Source records:
•••••
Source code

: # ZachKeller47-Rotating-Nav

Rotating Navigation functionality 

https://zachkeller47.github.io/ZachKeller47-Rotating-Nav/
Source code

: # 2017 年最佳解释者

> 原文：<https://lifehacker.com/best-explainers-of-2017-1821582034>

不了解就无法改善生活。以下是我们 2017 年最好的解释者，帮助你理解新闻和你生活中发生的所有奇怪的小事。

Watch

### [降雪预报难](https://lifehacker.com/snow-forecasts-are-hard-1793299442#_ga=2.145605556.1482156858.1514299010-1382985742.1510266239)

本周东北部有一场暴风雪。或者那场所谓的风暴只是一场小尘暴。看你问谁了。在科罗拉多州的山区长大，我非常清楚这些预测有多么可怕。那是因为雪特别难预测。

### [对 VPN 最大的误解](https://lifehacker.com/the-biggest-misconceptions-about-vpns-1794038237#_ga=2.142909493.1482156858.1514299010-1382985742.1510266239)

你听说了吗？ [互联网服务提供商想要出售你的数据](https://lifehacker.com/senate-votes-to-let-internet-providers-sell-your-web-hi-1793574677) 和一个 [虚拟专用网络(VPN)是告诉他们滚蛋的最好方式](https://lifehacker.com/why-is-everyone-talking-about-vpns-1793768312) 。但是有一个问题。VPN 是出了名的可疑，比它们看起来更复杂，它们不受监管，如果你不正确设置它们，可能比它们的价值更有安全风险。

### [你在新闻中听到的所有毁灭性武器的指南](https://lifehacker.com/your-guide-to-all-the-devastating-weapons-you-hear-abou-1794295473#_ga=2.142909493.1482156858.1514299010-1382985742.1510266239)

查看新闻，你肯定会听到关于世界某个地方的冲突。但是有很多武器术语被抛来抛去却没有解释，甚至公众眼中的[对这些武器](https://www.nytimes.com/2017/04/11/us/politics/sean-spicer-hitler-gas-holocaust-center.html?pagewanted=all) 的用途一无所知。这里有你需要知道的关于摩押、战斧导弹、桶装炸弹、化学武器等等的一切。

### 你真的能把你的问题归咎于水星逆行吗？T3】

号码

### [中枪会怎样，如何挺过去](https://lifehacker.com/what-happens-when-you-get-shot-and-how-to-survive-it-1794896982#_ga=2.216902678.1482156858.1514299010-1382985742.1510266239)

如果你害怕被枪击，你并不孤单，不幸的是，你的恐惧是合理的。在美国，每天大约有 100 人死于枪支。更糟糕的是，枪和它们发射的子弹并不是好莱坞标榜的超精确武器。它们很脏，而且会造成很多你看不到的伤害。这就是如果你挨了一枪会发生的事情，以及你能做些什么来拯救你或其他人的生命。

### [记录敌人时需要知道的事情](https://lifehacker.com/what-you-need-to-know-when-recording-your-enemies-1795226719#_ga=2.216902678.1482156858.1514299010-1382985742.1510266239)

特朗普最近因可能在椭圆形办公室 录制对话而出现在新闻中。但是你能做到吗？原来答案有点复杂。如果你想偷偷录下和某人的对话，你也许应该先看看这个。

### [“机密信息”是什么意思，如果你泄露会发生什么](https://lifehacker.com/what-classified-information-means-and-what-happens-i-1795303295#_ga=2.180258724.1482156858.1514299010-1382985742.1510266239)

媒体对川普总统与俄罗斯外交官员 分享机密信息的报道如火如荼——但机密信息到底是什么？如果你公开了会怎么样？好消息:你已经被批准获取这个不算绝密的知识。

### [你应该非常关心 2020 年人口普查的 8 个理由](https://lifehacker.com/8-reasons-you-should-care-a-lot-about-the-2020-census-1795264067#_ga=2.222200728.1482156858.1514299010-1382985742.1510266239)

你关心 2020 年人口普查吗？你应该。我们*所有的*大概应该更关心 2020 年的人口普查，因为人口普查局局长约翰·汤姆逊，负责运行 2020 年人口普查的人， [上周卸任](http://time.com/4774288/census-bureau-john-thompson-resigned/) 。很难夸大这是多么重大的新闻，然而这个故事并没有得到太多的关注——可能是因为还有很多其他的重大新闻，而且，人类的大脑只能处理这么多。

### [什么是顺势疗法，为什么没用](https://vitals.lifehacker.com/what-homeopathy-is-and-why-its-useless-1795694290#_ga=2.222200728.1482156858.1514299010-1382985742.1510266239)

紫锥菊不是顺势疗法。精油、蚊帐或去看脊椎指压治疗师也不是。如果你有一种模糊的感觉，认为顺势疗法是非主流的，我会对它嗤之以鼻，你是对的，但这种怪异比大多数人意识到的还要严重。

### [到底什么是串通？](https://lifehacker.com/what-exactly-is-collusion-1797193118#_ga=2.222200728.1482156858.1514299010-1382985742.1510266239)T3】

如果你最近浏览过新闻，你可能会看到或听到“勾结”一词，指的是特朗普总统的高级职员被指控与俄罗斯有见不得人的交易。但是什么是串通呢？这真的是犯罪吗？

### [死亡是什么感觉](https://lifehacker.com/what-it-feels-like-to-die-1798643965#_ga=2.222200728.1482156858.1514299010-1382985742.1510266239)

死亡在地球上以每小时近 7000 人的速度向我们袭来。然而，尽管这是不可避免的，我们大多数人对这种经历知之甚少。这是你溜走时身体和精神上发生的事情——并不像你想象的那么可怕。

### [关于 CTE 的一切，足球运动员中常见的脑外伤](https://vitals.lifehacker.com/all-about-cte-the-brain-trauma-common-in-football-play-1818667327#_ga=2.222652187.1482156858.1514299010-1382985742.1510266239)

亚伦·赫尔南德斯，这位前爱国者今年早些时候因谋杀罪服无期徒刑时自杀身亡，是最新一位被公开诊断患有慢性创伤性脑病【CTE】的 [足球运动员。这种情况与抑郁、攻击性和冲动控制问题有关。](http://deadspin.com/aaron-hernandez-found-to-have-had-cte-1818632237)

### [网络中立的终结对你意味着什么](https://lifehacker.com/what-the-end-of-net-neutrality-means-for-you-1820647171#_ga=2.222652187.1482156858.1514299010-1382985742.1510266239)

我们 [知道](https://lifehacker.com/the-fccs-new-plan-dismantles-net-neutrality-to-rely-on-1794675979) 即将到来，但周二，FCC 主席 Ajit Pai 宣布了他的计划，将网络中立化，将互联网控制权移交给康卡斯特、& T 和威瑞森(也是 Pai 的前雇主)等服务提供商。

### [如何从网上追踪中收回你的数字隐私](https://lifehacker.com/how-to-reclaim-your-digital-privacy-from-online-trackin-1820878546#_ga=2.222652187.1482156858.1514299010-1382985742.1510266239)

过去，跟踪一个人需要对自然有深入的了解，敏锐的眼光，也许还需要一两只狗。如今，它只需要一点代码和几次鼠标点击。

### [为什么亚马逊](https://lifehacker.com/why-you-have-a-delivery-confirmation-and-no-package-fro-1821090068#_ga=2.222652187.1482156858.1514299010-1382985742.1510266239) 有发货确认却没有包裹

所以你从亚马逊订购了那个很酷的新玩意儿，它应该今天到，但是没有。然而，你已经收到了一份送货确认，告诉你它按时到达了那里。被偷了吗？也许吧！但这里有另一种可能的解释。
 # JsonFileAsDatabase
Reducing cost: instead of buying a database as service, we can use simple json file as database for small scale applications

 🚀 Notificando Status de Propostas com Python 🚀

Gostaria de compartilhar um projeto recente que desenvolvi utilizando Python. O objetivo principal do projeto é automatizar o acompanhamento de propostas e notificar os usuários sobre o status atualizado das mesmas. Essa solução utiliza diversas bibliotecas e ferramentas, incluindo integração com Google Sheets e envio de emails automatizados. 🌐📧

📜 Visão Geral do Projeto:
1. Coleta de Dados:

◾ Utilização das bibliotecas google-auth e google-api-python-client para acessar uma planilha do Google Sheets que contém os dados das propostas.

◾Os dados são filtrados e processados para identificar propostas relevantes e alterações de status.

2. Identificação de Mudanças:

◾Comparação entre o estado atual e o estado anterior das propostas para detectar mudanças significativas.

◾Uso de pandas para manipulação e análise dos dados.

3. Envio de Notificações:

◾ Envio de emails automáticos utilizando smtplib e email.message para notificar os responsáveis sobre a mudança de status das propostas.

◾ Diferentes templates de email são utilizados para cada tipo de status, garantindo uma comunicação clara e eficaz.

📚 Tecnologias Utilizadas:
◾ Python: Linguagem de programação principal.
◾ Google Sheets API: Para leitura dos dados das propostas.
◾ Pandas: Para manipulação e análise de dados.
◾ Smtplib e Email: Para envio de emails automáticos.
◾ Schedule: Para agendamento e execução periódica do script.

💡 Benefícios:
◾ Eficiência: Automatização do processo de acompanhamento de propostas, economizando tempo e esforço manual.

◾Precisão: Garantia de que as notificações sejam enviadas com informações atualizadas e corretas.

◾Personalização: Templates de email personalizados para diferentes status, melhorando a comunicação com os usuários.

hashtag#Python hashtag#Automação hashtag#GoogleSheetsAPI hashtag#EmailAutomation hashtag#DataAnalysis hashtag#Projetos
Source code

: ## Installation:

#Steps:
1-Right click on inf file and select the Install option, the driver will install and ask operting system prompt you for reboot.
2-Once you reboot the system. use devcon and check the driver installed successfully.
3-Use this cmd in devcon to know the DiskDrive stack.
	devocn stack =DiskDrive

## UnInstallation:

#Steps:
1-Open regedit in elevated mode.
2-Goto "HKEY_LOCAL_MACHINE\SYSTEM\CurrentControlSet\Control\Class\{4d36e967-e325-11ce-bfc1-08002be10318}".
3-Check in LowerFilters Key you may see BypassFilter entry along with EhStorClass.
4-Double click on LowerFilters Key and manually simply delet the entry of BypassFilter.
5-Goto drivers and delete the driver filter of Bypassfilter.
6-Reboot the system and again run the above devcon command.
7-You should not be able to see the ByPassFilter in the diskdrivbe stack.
•••••
In how many lines of the data does the word "happens" appear? Respond with the number and nothing more.

[Response to this task] 2